Locate the line that contains "фильтровать, типизировать и". Print it and each following line through the end of the listing, verbatim, and nothing more.

RECORDS PROVIDED START

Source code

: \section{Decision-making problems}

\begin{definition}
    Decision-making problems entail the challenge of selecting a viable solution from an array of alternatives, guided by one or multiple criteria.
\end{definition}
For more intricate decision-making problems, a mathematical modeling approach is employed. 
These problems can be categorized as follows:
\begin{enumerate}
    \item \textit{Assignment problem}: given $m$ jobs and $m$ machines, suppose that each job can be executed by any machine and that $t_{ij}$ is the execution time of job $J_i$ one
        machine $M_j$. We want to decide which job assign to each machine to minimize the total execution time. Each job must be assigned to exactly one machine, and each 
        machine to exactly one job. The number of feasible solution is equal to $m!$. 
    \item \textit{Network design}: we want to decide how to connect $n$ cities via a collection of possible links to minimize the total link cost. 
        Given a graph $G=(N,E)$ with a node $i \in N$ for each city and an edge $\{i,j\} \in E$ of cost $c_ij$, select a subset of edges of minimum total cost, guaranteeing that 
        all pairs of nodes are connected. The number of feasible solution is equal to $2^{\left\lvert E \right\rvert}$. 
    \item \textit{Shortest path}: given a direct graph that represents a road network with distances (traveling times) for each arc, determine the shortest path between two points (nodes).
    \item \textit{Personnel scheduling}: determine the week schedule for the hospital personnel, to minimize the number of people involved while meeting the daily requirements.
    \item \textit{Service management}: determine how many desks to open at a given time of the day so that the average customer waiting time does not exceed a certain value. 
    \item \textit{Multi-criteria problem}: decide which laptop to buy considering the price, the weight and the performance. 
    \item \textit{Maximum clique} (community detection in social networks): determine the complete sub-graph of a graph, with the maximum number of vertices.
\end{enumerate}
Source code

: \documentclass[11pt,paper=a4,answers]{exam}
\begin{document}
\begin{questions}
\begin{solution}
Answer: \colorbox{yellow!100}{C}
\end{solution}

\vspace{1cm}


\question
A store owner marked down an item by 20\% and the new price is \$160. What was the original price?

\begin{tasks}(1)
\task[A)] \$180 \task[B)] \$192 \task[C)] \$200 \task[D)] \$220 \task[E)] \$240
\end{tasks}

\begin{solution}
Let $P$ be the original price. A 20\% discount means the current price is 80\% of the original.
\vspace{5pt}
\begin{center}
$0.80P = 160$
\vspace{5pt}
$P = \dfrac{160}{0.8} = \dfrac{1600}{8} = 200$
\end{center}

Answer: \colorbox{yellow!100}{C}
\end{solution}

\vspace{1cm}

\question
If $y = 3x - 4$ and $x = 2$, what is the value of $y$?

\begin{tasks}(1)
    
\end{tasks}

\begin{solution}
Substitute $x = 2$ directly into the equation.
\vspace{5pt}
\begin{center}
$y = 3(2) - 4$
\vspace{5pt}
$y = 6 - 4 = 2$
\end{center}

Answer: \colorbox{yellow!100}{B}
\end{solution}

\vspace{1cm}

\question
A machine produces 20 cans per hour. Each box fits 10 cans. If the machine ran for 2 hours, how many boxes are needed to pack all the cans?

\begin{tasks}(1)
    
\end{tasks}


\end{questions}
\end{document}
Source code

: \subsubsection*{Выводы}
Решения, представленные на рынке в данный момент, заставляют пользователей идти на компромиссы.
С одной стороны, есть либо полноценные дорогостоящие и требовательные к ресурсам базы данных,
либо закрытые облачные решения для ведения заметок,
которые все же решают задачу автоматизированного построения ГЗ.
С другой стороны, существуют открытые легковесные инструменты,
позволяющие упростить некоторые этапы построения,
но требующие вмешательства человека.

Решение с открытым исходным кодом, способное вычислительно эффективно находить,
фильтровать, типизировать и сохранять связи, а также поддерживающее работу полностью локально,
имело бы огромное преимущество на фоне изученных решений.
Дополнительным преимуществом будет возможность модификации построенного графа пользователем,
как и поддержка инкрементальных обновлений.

RECORDS PROVIDED END

• **RESPONSE AREA**:
фильтровать, типизировать и сохранять связи, а также поддерживающее работу полностью локально,
имело бы огромное преимущество на фоне изученных решений.
Дополнительным преимуществом будет возможность модификации построенного графа пользователем,
как и поддержка инкрементальных обновлений.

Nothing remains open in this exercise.